Before Frost, J. at Charleston, Fall Term, 1847.

This was an action brought to recover certain duties, taxes, or fees, imposed by ordinances of the City Council of Charleston, passed on 2d September, 1840, and 17th May, 1841. See digest of City Laws, pages 104 — 112.

Upon the trial of the case, the jury found the following

SPECIAL VERDICT.

“We find that the City Council of Charleston are a body politic and corporate, and that by an Act of General Assembly of this State, passed the 13th day of August, 1783, entitled “ An Act to Incorporate Charleston,” they were vested *595with full power and authority, from time to time, to make and establish such by-laws, rules, and ordinances, respecting the harbor, streets, lanes, and so forth; and, in general, every other by-law and regulation that shall appear to them requisite and necessary, for the security, welfare, and convenience of the City of Charleston, or for preserving peace, order, and good government within the same.

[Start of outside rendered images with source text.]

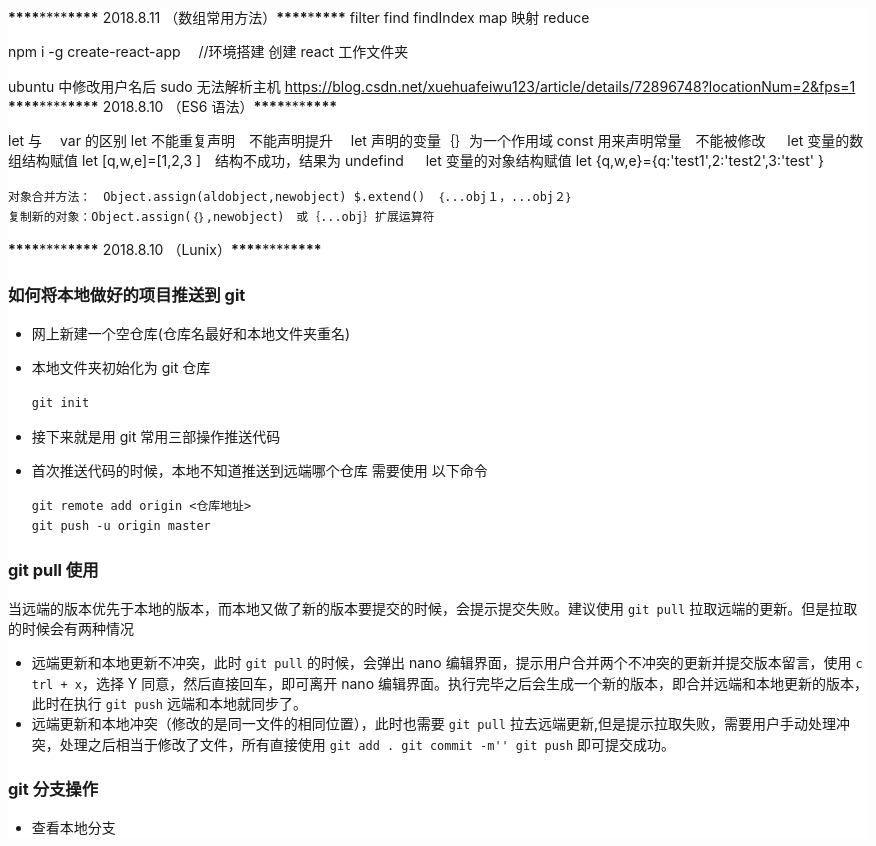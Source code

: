 ****\*\*\*\*****\*\*\*\*****\*\*\*\***** 2018.8.11 （数组常用方法）******\*\*\*\*******\*******\*\*\*\*******
filter
find
findIndex
map 映射
reduce

npm i -g create-react-app 　//环境搭建
创建 react 工作文件夹

ubuntu 中修改用户名后 sudo 无法解析主机
https://blog.csdn.net/xuehuafeiwu123/article/details/72896748?locationNum=2&fps=1
****\*\*\*\*****\*\*\*\*****\*\*\*\***** 2018.8.10 （ES6 语法）******\*\*\*\*******\*\*\*******\*\*\*\*******

let 与　 var 的区别
let 不能重复声明　不能声明提升　 let 声明的变量｛｝为一个作用域
const 用来声明常量　不能被修改
　 let 变量的数组结构赋值 let [q,w,e]=[1,2,3 ]　结构不成功，结果为 undefind
　 let 变量的对象结构赋值 let {q,w,e}={q:'test1',2:'test2',3:'test' }

    对象合并方法：　Object.assign(aldobject,newobject) $.extend()　｛...obj１，...obj２｝
    复制新的对象：Object.assign(｛｝,newobject)　或｛...obj｝扩展运算符

****\*\*\*\*****\*\*\*\*****\*\*\*\***** 2018.8.10 （Lunix）******\*\*\*\*******\*\*\*\*******\*\*\*\*******

### 如何将本地做好的项目推送到 git

- 网上新建一个空仓库(仓库名最好和本地文件夹重名)
- 本地文件夹初始化为 git 仓库
  ```
  git init
  ```
- 接下来就是用 git 常用三部操作推送代码

- 首次推送代码的时候，本地不知道推送到远端哪个仓库 需要使用 以下命令

  ```
  git remote add origin <仓库地址>
  git push -u origin master
  ```

### git pull 使用

当远端的版本优先于本地的版本，而本地又做了新的版本要提交的时候，会提示提交失败。建议使用 `git pull` 拉取远端的更新。但是拉取的时候会有两种情况

- 远端更新和本地更新不冲突，此时 `git pull` 的时候，会弹出 nano 编辑界面，提示用户合并两个不冲突的更新并提交版本留言，使用 `ctrl + x`，选择 Y 同意，然后直接回车，即可离开 nano 编辑界面。执行完毕之后会生成一个新的版本，即合并远端和本地更新的版本，此时在执行 `git push` 远端和本地就同步了。
- 远端更新和本地冲突（修改的是同一文件的相同位置），此时也需要 `git pull` 拉去远端更新,但是提示拉取失败，需要用户手动处理冲突，处理之后相当于修改了文件，所有直接使用 `git add . git commit -m'' git push` 即可提交成功。

### git 分支操作

- 查看本地分支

And that they are also authorised to appoint a recorder, harbor master, fire masters, constables, and all other such officers, (affixing the salaries and fees of such officers, respectively,) as shall appear to them requisite and necessary for carrying into effectual execution all the by-laws, rules, and ordinances, they may make for the good order and government of the said city, and the persons residing therein : Provided, always, that nothing in said Act contained shall authorise the City Council to lay a duty of more than three pence per ton on any shipping in the harbor, nor shall they make any by-laws repugnant to the law of the land, or inconsistent with treaties made with foreign nations; and provided, also, that all the by-laws, rules, and ordinances they may make, shall, at all times, be subject to the revisal, alteration, and repeal of the Legislature.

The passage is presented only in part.